Still, when it came to breathing and mental practices, fighting and training were following the same principles of lightness and advanced whole body power of being relatively high.




Where Training and Fighting Meet

Breathing, mental and advanced whole body power principles are areas where training directly aims at fighting.

Breathing
It is said breathing has to be long, deep and interrupted. In order to do so, one has to learn to breathe lightly, which is with no muscle or nervous contraction, feeling his/her breath as little as possible. Hence, internal schools had for strict rule to not ever force breathing, it had to flow naturally, at its own pace. In other words, breathing was not to be improved through breathing exercises by themselves, which actually served another purpose. Able to maintain a light breath under a long and heavy training, one would try to do the same while fighting. Of course, light should not be confused with shallow.

Mental
The quote from Zhuangzi reflects perfectly the type of mental state one was looking for. Indeed, heavy pondering and being too concentrated deplete one's vitality. In Traditional Chinese Medicine, 思 (to consider, to ponder, to think) is one of the seven affects that depletes vitality. Therefore, one has to avoid a concentration that would come through this process because it binds the mind and one often ends up with a headache. To do so, concentration has to be found through a leisurely state, an awareness that comes from not thinking at all, hence, 無心無想我的功, "My skills know neither heart nor thoughts" from the previous post. Therefore, old practices required the student to train in the same state of mind as if one was just having a nice and relaxed stroll. Once again, trained while in a stressful and heavy training, such state shall be replicated during a fight.

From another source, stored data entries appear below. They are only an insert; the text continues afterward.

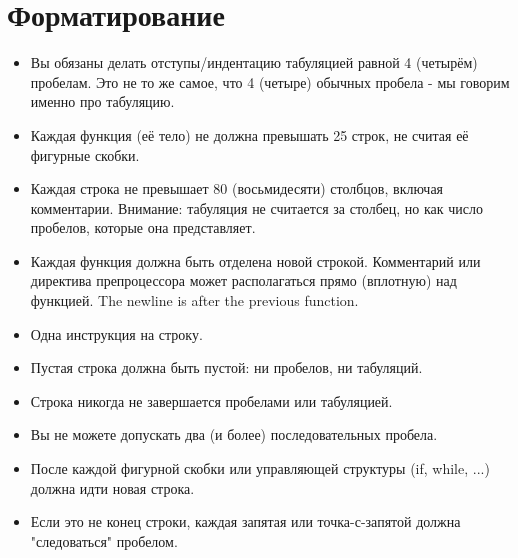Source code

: \documentclass{42-ru}
\begin{document}
    \section{Форматирование}

            \begin{itemize}

                \item Вы обязаны делать отступы/индентацию табуляцией равной 4 (четырём) пробелам.
                    Это не то же самое, что 4 (четыре) обычных пробела - мы говорим именно про табуляцию.

                \item Каждая функция (её тело) не должна превышать 25 строк, не считая её фигурные скобки.

                \item Каждая строка не превышает 80 (восьмидесяти) столбцов, включая комментарии.
                    Внимание: табуляция не считается за столбец, но как число пробелов, которые она представляет.

                \item Каждая функция должна быть отделена новой строкой. Комментарий или директива препроцессора
                    может располагаться прямо (вплотную) над функцией. The newline is after the previous function.

                \item Одна инструкция на строку.

                \item Пустая строка должна быть пустой: ни пробелов, ни табуляций.

                \item Строка никогда не завершается пробелами или табуляцией.

                \item Вы не можете допускать два (и более) последовательных пробела.

                \item После каждой фигурной скобки или управляющей структуры (if, while, ...) должна идти новая строка.

                \item Если это не конец строки, каждая запятая или точка-с-запятой должна "следоваться" пробелом.


\end{itemize}
\end{document}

Whole Body Power And the Locks
To reach the whole body power through the fascia lines, one has to be totally connected. To do so, every angle taken by any part of the body is not only important, but one has to learn how to lock them totally upon contact in order to keep one's strength from being dispersed and to be able to absorb the chock. At this stage, all the articulations and the pelvic area are crucial parts and the requirement to be centred has to be strictly followed if one is to reach whole body power through the locks. Hence the higher postures when reaching this state, too low the pelvic area cannot be maintained straight and centred. While fighting, one aims to reproduce this state too.




Once again, acquiring body skills and learning how to correctly move during a fight do not necessarily follow the same principles, they are often opposite. As far as weight is concerned, it is not only interesting to describe the particular weight training methods of the internal arts, but also to understand the state without sensation one is trying to reach when applying the concept of non-force.




*Indeed, the exact opposite of the introductory sayings of the previous post, "練高使低, Training high, using low". The first method to solve paradoxes, a different matter/trend follows different principles (see further in this post).
**Boxing Method Six No Formula 拳法六不訣
***Zhuangzi 莊子
****Old trainings actually make a difference between balance, the capacity to avoid falling if maintaining a proper alignment, like for a chair, and grounding which allows to stay at the same place whatever the angles taken by the body, using the principle of the ballast, like the weighted dolls which always come back straight up.